### [WHAT YOU WILL DO]
Search the records for "труда". Copy every line where it appears.

──────────

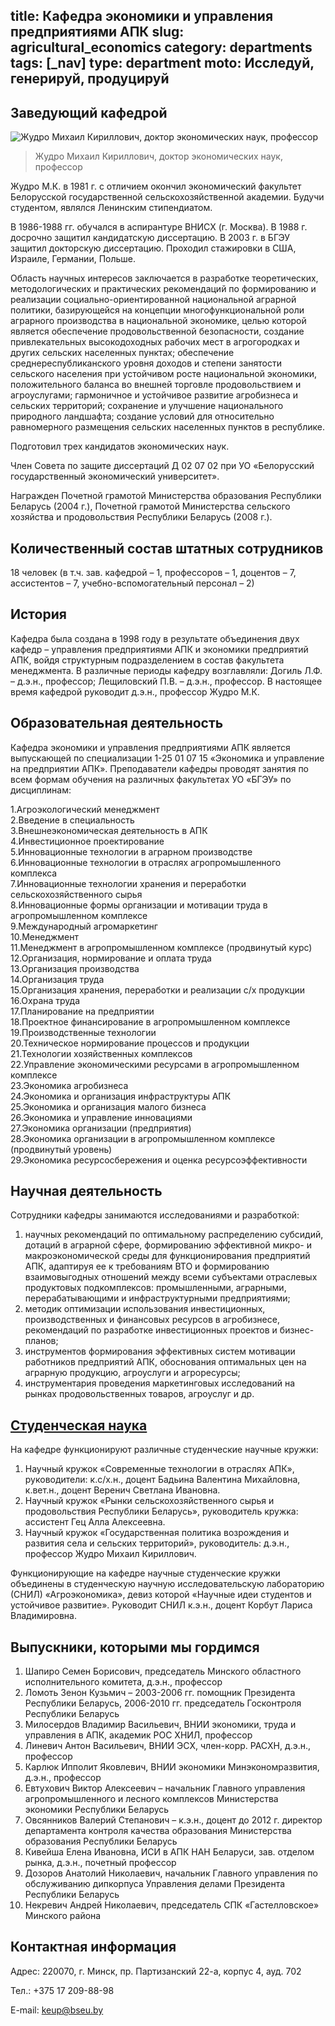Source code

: title: Кафедра экономики и управления предприятиями АПК
slug: agricultural_economics
category: departments
tags: [_nav]
type: department
moto: Исследуй, генерируй, продуцируй
---

Заведующий кафедрой
-------------------

![Жудро Михаил Кириллович, доктор экономических наук, профессор](/img/content/depts/agricultural_economics.jpg)
>Жудро Михаил Кириллович,
 доктор экономических наук, профессор

Жудро М.К. в 1981 г. с отличием окончил экономический факультет Белорусской государственной сельскохозяйственной академии. Будучи студентом, являлся Ленинским стипендиатом.

В 1986-1988 гг. обучался в аспирантуре ВНИСХ (г. Москва). В 1988 г. досрочно защитил кандидатскую диссертацию. В 2003 г. в БГЭУ защитил докторскую диссертацию. Проходил стажировки в США, Израиле, Германии, Польше.

Область научных интересов заключается в разработке теоретических, методологических и практических рекомендаций по формированию и реализации социально-ориентированной национальной аграрной политики, базирующейся на концепции многофункциональной роли аграрного производства в национальной экономике, целью которой является обеспечение продовольственной безопасности, создание привлекательных высокодоходных рабочих мест в агрогородках и других сельских населенных пунктах; обеспечение среднереспубликанского уровня доходов и степени занятости сельского населения при устойчивом росте национальной экономики, положительного баланса во внешней торговле продовольствием и агроуслугами; гармоничное и устойчивое развитие агробизнеса и сельских территорий; сохранение и улучшение национального природного ландшафта; создание условий для относительно равномерного размещения сельских населенных пунктов в республике.

Подготовил трех кандидатов экономических наук.

Член Совета по защите диссертаций Д 02 07 02 при УО «Белорусский государственный экономический университет».

Награжден Почетной грамотой Министерства образования Республики Беларусь (2004 г.), Почетной грамотой Министерства сельского хозяйства и продовольствия Республики Беларусь (2008 г.).

Количественный состав штатных сотрудников
-----------------------------------------
18 человек (в т.ч. зав. кафедрой – 1, профессоров – 1, доцентов – 7, ассистентов – 7, учебно-вспомогательный персонал – 2)

История
-------

Кафедра была создана в 1998 году в результате объединения двух кафедр – управления предприятиями АПК и экономики предприятий АПК, войдя структурным подразделением в состав факультета менеджмента.
В различные периоды кафедру возглавляли: Догиль Л.Ф. – д.э.н., профессор; Лещиловский П.В. – д.э.н., профессор. В настоящее время кафедрой руководит д.э.н., профессор Жудро М.К.

Образовательная деятельность
----------------------------

Кафедра экономики и управления предприятиями АПК является выпускающей по специализации 1-25 01 07 15 «Экономика и управление на предприятии АПК». Преподаватели кафедры проводят занятия по всем формам обучения на различных факультетах УО «БГЭУ» по дисциплинам:


1.Агроэкологический менеджмент   
2.Введение в специальность    
3.Внешнеэкономическая деятельность в АПК    
4.Инвестиционное проектирование    
5.Инновационные технологии в аграрном производстве   
6.Инновационные технологии в отраслях агропромышленного комплекса   
7.Инновационные технологии хранения и переработки сельскохозяйственного сырья   
8.Инновационные формы организации и мотивации труда в агропромышленном комплексе    
9.Международный агромаркетинг   
10.Менеджмент   
11.Менеджмент в агропромышленном комплексе (продвинутый курс)   
12.Организация, нормирование и оплата труда   
13.Организация производства   
14.Организация труда   
15.Организация хранения, переработки и реализации с/х продукции   
16.Охрана труда  
17.Планирование на предприятии   
18.Проектное финансирование в агропромышленном комплексе   
19.Производственные технологии   
20.Техническое нормирование процессов и продукции   
21.Технологии хозяйственных комплексов   
22.Управление экономическими ресурсами в агропромышленном комплексе   
23.Экономика агробизнеса   
24.Экономика и организация инфраструктуры АПК   
25.Экономика и организация малого бизнеса   
26.Экономика и управление инновациями   
27.Экономика организации (предприятия)   
28.Экономика организации в агропромышленном комплексе (продвинутый уровень)     
29.Экономика ресурсосбережения и оценка ресурсоэффективности   


Научная деятельность
--------------------

Сотрудники кафедры занимаются исследованиями и разработкой:

1. научных рекомендаций по оптимальному распределению субсидий, дотаций в аграрной сфере, формированию эффективной микро- и макроэкономической среды для функционирования предприятий АПК, адаптируя ее к требованиям ВТО и формированию взаимовыгодных отношений между всеми субъектами отраслевых продуктовых подкомплексов: промышленными, аграрными, перерабатывающими и инфраструктурными предприятиями;
2. методик оптимизации использования инвестиционных, производственных и финансовых ресурсов в агробизнесе, рекомендаций по разработке инвестиционных проектов и бизнес-планов;
3. инструментов формирования эффективных систем мотивации работников предприятий АПК, обоснования оптимальных цен на аграрную продукцию, агроуслуги и агроресурсы;
4. инструментария проведения маркетинговых исследований на рынках продовольственных товаров, агроуслуг и др.

 [Студенческая наука](/files/snil/dka_snil.doc)
------------------

На кафедре функционируют различные студенческие научные кружки:

1.	Научный кружок «Современные технологии в отраслях АПК», руководители: к.с/х.н., доцент Бадьина Валентина Михайловна, к.вет.н., доцент Веренич Светлана Ивановна.   
2.	Научный кружок «Рынки сельскохозяйственного сырья и продовольствия Республики Беларусь», руководитель кружка: ассистент Гец Алла Алексеевна.
3.	Научный кружок «Государственная политика возрождения и развития села и сельских территорий», руководитель: д.э.н., профессор Жудро Михаил Кириллович.

Функционирующие на кафедре научные студенческие кружки объединены в студенческую научную исследовательскую лабораторию (СНИЛ) «Агроэкономика», девиз которой «Научные идеи студентов и устойчивое развитие». Руководит СНИЛ к.э.н., доцент Корбут Лариса Владимировна.


Выпускники, которыми мы гордимся
--------------------------------

1.	Шапиро Семен Борисович, председатель Минского областного исполнительного комитета, д.э.н., профессор
2.	Ломоть Зенон Кузьмич – 2003-2006 гг. помощник Президента Республики Беларусь, 2006-2010 гг. председатель Госконтроля Республики Беларусь
3.	Милосердов Владимир Васильевич, ВНИИ экономики, труда и управления в АПК, академик РОС ХНИЛ, профессор 
4.	Линевич Антон Васильевич, ВНИИ ЭСХ, член-корр. РАСХН, д.э.н., профессор
5.	Карлюк Ипполит Яковлевич, ВНИИ экономики Минэкономразвития, д.э.н., профессор
6.	Евтухович Виктор Алексеевич – начальник Главного управления агропромышленного и лесного комплексов Министерства экономики Республики Беларусь
7.	Овсянников Валерий Степанович – к.э.н., доцент до 2012 г. директор департамента контроля качества образования Министерства образования Республики Беларусь
8.	Кивейша Елена Ивановна, ИСИ в АПК НАН Беларуси, зав. отделом рынка, д.э.н., почетный профессор
9.	Дозоров Анатолий Николаевич, начальник Главного управления по обслуживанию дипкорпуса Управления делами Президента Республики Беларусь
10.	Некревич Андрей Николаевич, председатель СПК «Гастелловское» Минского района


Контактная информация
---------------------
Адрес: 220070, г. Минск, пр. Партизанский 22-а, корпус 4, ауд. 702

Тел.: +375 17 209-88-98

E-mail: <keup@bseu.by>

──────────

### [THE ANSWER]
8.Инновационные формы организации и мотивации труда в агропромышленном комплексе    
12.Организация, нормирование и оплата труда   
14.Организация труда   
16.Охрана труда  
3.	Милосердов Владимир Васильевич, ВНИИ экономики, труда и управления в АПК, академик РОС ХНИЛ, профессор 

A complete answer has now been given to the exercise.